Below are records; how many of their lines hold the string "math"? Reply with nothing but the number.

Data supplied START

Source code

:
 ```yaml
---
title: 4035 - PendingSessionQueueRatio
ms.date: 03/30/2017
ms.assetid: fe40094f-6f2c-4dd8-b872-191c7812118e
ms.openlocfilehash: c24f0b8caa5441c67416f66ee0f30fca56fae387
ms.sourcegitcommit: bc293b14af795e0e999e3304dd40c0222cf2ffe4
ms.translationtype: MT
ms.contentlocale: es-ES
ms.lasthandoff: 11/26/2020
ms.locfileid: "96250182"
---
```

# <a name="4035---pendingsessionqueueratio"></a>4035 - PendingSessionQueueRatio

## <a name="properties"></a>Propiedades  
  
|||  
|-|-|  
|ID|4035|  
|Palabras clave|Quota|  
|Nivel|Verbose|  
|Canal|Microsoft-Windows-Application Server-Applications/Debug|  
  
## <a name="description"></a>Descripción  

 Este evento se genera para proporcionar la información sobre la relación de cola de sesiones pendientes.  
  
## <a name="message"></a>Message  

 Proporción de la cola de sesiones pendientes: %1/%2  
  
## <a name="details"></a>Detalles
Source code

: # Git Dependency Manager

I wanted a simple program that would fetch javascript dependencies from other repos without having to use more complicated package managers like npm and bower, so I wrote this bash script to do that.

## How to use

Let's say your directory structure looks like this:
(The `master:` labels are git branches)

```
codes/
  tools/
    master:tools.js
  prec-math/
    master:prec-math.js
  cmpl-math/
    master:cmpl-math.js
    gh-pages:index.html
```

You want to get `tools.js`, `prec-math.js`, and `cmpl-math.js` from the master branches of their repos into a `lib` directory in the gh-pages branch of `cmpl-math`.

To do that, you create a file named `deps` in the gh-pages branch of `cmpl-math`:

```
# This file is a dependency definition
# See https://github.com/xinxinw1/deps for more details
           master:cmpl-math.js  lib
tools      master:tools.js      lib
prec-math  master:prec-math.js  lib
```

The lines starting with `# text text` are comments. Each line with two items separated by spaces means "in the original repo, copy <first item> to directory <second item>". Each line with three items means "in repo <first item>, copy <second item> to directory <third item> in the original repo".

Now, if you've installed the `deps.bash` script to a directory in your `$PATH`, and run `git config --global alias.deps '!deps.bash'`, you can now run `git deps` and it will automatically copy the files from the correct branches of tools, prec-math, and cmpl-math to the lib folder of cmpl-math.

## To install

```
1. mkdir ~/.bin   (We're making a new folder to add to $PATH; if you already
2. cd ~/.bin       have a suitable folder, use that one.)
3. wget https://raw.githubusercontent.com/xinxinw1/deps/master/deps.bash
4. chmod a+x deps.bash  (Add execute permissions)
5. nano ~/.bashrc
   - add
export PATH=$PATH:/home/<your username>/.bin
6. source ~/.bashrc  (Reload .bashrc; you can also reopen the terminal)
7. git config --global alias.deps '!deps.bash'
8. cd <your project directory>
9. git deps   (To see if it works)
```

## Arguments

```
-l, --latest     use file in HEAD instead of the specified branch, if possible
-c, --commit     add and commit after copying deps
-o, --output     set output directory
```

Data supplied END

● **Exercise answer**: 9